Supplied records =
————————

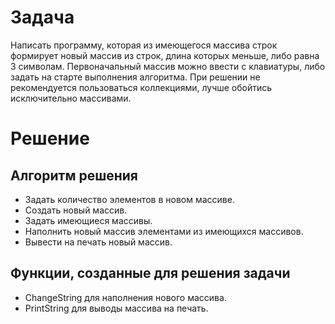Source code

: # Задача
Написать программу, которая из имеющегося массива строк формирует новый массив из строк, длина которых меньше, либо равна 3 символам. Первоначальный массив можно ввести с клавиатуры, либо задать на старте выполнения алгоритма. При решении не рекомендуется пользоваться коллекциями, лучше обойтись исключительно массивами.

# Решение
## Алгоритм решения
* Задать количество элементов в новом массиве.
* Создать новый массив.
* Задать имеющиеся массивы.
* Наполнить новый массив элементами из имеющихся массивов.
* Вывести на печать новый массив.

## Функции, созданные для решения задачи
* ChangeString для наполнения нового массива.
* PrintString для выводы массива на печать.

————————

Your instructions = Please copy exactly, and only, the lines from the line containing "Задать имеющиеся массивы." through the last line of the records, with both ends included.

Response box =
* Задать имеющиеся массивы.
* Наполнить новый массив элементами из имеющихся массивов.
* Вывести на печать новый массив.

## Функции, созданные для решения задачи
* ChangeString для наполнения нового массива.
* PrintString для выводы массива на печать.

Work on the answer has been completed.